――幸せに、決まったカタチは無いと思う。
「さぁ、どうする気? もうアンタに逃げ場はないわよ。おとなしく降伏したら?」
袋小路にネズミが一匹……ああ、どちらかというとニャースが一匹。どこかで聞いたけど、確か光り物が好きなんだっけ? それが理由ね。こいつがあたし達にちょっかいを出してきたのは。
「も、元よりそのつもりですっ! おっ、お願いですから許してくださいっ!」
「ふーん。なかなか素直じゃない。まあ、許してあげてもいいわ。あたしはこう見えても寛大な性格だから」
「そ、そうですか! それでは……」
「ただし……」
「ただ、し……?」
「……アンタをいっぺん叩きのめしてから!!」
「ひいいぃぃいいっ?!」
タダより高いものは無し。こいつにはこれを叩き込んであげなきゃね。右手と左手それぞれに、あたしは自慢の「武器」を構える。
「じゃ、覚悟してね♪」
「ま、待って! 話せば分か……!」
「……せーのっ!」
なら、最初から言葉でどうにかすべきだったわね。

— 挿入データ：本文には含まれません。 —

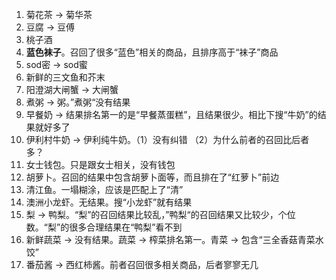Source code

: 1. 菊花茶 -> 菊华茶
2. 豆腐 -> 豆傅
3. 桃子酒
4. **蓝色袜子**。召回了很多“蓝色”相关的商品，且排序高于“袜子”商品
5. sod密 -> sod蜜
6. 新鲜的三文鱼和芥末
7. 阳澄湖大闸蟹 -> 大闸蟹
8. 煮粥 -> 粥。”煮粥“没有结果
9. 早餐奶 -> 结果排名第一的是“早餐蒸蛋糕”，且结果很少。相比下搜“牛奶”的结果就好多了
10. 伊利村牛奶 -> 伊利纯牛奶。（1）没有纠错 （2）为什么前者的召回比后者多？
11. 女士钱包。只是跟女士相关，没有钱包
12. 胡萝卜。召回的结果中包含胡萝卜面等，而且排在了“红萝卜”前边
13. 清江鱼。一塌糊涂，应该是匹配上了“清”
14. 澳洲小龙虾。无结果。搜“小龙虾”就有结果
15. 梨 -> 鸭梨。“梨”的召回结果比较乱，”鸭梨“的召回结果又比较少，个位数。“梨”的很多合理结果在“鸭梨”看不到
16. 新鲜蔬菜 -> 没有结果。蔬菜 -> 榨菜排名第一。青菜 -> 包含“三全香菇青菜水饺”
17. 番茄酱 -> 西红柿酱。前者召回很多相关商品，后者寥寥无几 

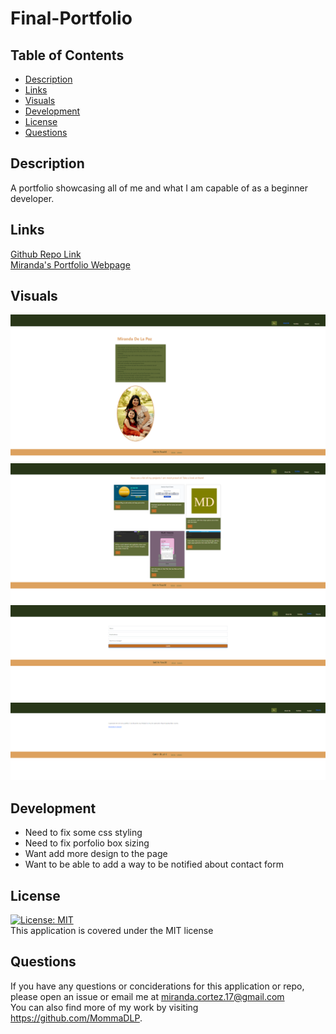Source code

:# Final-Portfolio

## Table of Contents

- [Description](#description)<br>
- [Links](#links)<br>
- [Visuals](#visuals)<br>
- [Development](#development)
- [License](#license)<br>
- [Questions](#Questions)<br>

## Description

A portfolio showcasing all of me and what I am capable of as a beginner developer.

## Links

<a href="https://github.com/MommaDLP">Github Repo Link</a><br>
<a href="https://miranda-delapaz-porfolio.netlify.app">Miranda's Portfolio Webpage</a><br>

## Visuals
<img src="src\assets\Image\Projects\home (1).png" alt="About page" />
<img src="src\assets\Image\Projects\portfolio.png" alt="Portfolio page" />
<img src="src\assets\Image\Projects\contact.png" alt="Contact page" />
<img src="src\assets\Image\Projects\resume.png" alt="Resume" />

## Development

- Need to fix some css styling
- Need to fix porfolio box sizing
- Want add more design to the page
- Want to be able to add a way to  be notified about contact form

## License

[![License: MIT](https://img.shields.io/badge/License-MIT-yellow.svg)](https://opensource.org/licenses/MIT)<br>
This application is covered under the MIT license

## Questions

  If you have any questions or conciderations for this application or repo, please open an issue or email me at miranda.cortez.17@gmail.com<br>
  You can also find more of my work by visiting https://github.com/MommaDLP. 
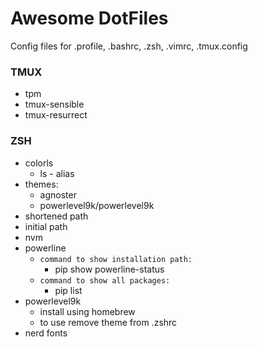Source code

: # Awesome DotFiles

Config files for .profile, .bashrc, .zsh, .vimrc, .tmux.config

### TMUX

- tpm
- tmux-sensible
- tmux-resurrect

### ZSH

- colorls
  - ls - alias
- themes:
  - agnoster
  - powerlevel9k/powerlevel9k
- shortened path
- initial path
- nvm
- powerline
  - `command to show installation path:`
    - pip show powerline-status
  - `command to show all packages:`
    - pip list
- powerlevel9k
  - install using homebrew
  - to use remove theme from .zshrc
- nerd fonts
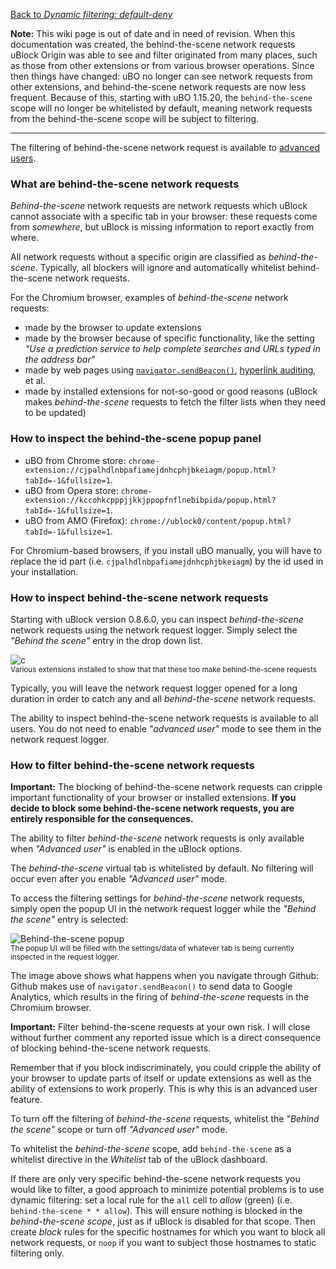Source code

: [Back to _Dynamic filtering: default-deny_](https://github.com/gorhill/uBlock/wiki/Dynamic-filtering:-default-deny)

**Note:** This wiki page is out of date and in need of revision. When this documentation was created, the behind-the-scene network requests uBlock Origin was able to see and filter originated from many places, such as those from other extensions or from various browser operations. Since then things have changed: uBO no longer can see network requests from other extensions, and behind-the-scene network requests are now less frequent. Because of this, starting with uBO 1.15.20, the `behind-the-scene` scope will no longer be whitelisted by default, meaning network requests from the behind-the-scene scope will be subject to filtering.

***

The filtering of behind-the-scene network request is available to [advanced users](https://github.com/gorhill/uBlock/wiki/Behind-the-scene-network-requests).

### What are behind-the-scene network requests

_Behind-the-scene_ network requests are network requests which uBlock cannot associate with a specific tab in your browser: these requests come from _somewhere_, but uBlock is missing information to report exactly from where.

All network requests without a specific origin are classified as _behind-the-scene_. Typically, all blockers will ignore and automatically whitelist behind-the-scene network requests.

For the Chromium browser, examples of _behind-the-scene_ network requests:

- made by the browser to update extensions
- made by the browser because of specific functionality, like the setting _"Use a prediction service to help complete searches and URLs typed in the address bar"_
- made by web pages using [`navigator.sendBeacon()`](https://developer.mozilla.org/en-US/docs/Web/API/navigator.sendBeacon), [hyperlink auditing](http://www.wilderssecurity.com/threads/hyperlink-auditing-aka-a-ping-and-beacon-aka-navigator-sendbeacon.364904/), et al.
- made by installed extensions for not-so-good or good reasons (uBlock makes _behind-the-scene_ requests to fetch the filter lists when they need to be updated)

### How to inspect the behind-the-scene popup panel

- uBO from Chrome store: `chrome-extension://cjpalhdlnbpafiamejdnhcphjbkeiagm/popup.html?tabId=-1&fullsize=1`.
- uBO from Opera store: `chrome-extension://kccohkcpppjjkkjppopfnflnebibpida/popup.html?tabId=-1&fullsize=1`.
- uBO from AMO (Firefox): `chrome://ublock0/content/popup.html?tabId=-1&fullsize=1`.

For Chromium-based browsers, if you install uBO manually, you will have to replace the id part (i.e. `cjpalhdlnbpafiamejdnhcphjbkeiagm`) by the id used in your installation.

### How to inspect behind-the-scene network requests

Starting with uBlock version 0.8.6.0, you can inspect _behind-the-scene_ network requests using the network request logger. Simply select the _"Behind the scene"_ entry in the drop down list.

![c](https://cloud.githubusercontent.com/assets/585534/5888630/0691e7ee-a3d5-11e4-8510-ed0955f39deb.png)<br><sup>Various extensions installed to show that that these too make behind-the-scene requests</sup>

Typically, you will leave the network request logger opened for a long duration in order to catch any and all _behind-the-scene_ network requests.

The ability to inspect behind-the-scene network requests is available to all users. You do not need to enable _"advanced user"_ mode to see them in the network request logger.

### How to filter behind-the-scene network requests

**Important:** The blocking of behind-the-scene network requests can cripple important functionality of your browser or installed extensions. **If you decide to block some behind-the-scene network requests, you are entirely responsible for the consequences.**

The ability to filter _behind-the-scene_ network requests is only available when _"Advanced user"_ is enabled in the uBlock options.

The _behind-the-scene_ virtual tab is whitelisted by default.  No filtering will occur even after you enable _"Advanced user"_ mode.

To access the filtering settings for _behind-the-scene_ network requests, simply open the popup UI in the network request logger while the _"Behind the scene"_ entry is selected:

![Behind-the-scene popup](https://raw.githubusercontent.com/gorhill/uBlock/master/doc/img/behind-the-scene-popup.gif)<br><sup>The popup UI will be filled with the settings/data of whatever tab is being currently inspected in the request logger.</sup>

The image above shows what happens when you navigate through Github: Github makes use of `navigator.sendBeacon()` to send data to Google Analytics, which results in the firing of _behind-the-scene_ requests in the Chromium browser.

**Important:** Filter behind-the-scene requests at your own risk. I will close without further comment any reported issue which is a direct consequence of blocking behind-the-scene network requests.

Remember that if you block indiscriminately, you could cripple the ability of your browser to update parts of itself or update extensions as well as the ability of extensions to work properly.  This is why this is an advanced user feature.
 
To turn off the filtering of _behind-the-scene_ requests, whitelist the _"Behind the scene"_ scope or turn off _"Advanced user"_ mode.

To whitelist the _behind-the-scene_ scope, add `behind-the-scene` as a whitelist directive in the _Whitelist_ tab of the uBlock dashboard.

If there are only very specific behind-the-scene network requests you would like to filter, a good approach to minimize potential problems is to use dynamic filtering: set a local rule for the `all` cell to _allow_ (green) (i.e. `behind-the-scene * * allow`). This will ensure nothing is blocked in the _behind-the-scene scope_, just as if uBlock is disabled for that scope. Then create _block_ rules for the specific hostnames for which you want to block all network requests, or `noop` if you want to subject those hostnames to static filtering only.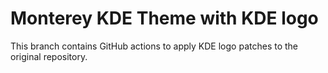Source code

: # Monterey KDE Theme with KDE logo

This branch contains GitHub actions to apply KDE logo patches to the original repository.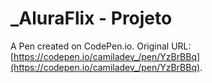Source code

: # _AluraFlix - Projeto

A Pen created on CodePen.io. Original URL: [https://codepen.io/camiladev_/pen/YzBrBBq](https://codepen.io/camiladev_/pen/YzBrBBq).

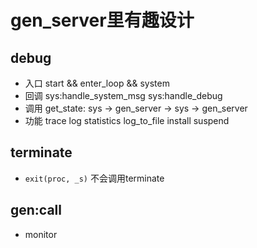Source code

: # gen_server里有趣设计

## debug
* 入口 start && enter_loop && system
* 回调 sys:handle_system_msg sys:handle_debug
* 调用 get_state: sys -> gen_server -> sys -> gen_server
* 功能 trace log statistics log_to_file install suspend

## terminate
* `exit(proc, _s)` 不会调用terminate

## gen:call
* monitor
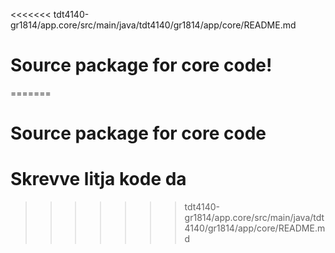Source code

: <<<<<<< tdt4140-gr1814/app.core/src/main/java/tdt4140/gr1814/app/core/README.md

# Source package for core code!



=======
# Source package for core code
# Skrevve litja kode da
>>>>>>> tdt4140-gr1814/app.core/src/main/java/tdt4140/gr1814/app/core/README.md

お馬鹿さん。
「ひとつ! ふたつ! みっつ! おまけっ! 埋まっときなさいっ!!」
掛け声のたびに上がる爆炎・轟く爆音・揺れる大地。それが五回続いた後に、あたしは音も無く地面に着地して、朦々と煙の立ち込める爆心を眺める。
煙が晴れると、そこには。
「……ぎゃふん」
「分かったでしょ? これに懲りたら、二度と人のモノを盗ろうなんて考えるんじゃないわよ」
馬鹿でかいクレーターの中心で目を回すニャースを尻目に、あたしはあいつが盗もうとした「大切なもの」を拾いに向かう。あいつが投降する間際に投げ捨てたのを、あたしは見逃さなかった。
「あったあった。まったく、手間掛けさせてくれるんだから」
草むらに落ちていた、ツヤのあるタマゴのような形の石。さっと拾い上げて、くっついてきた土を丁寧に払ってあげる。盗られたのは許せないけど、これを狙うのは分かる気がするわね。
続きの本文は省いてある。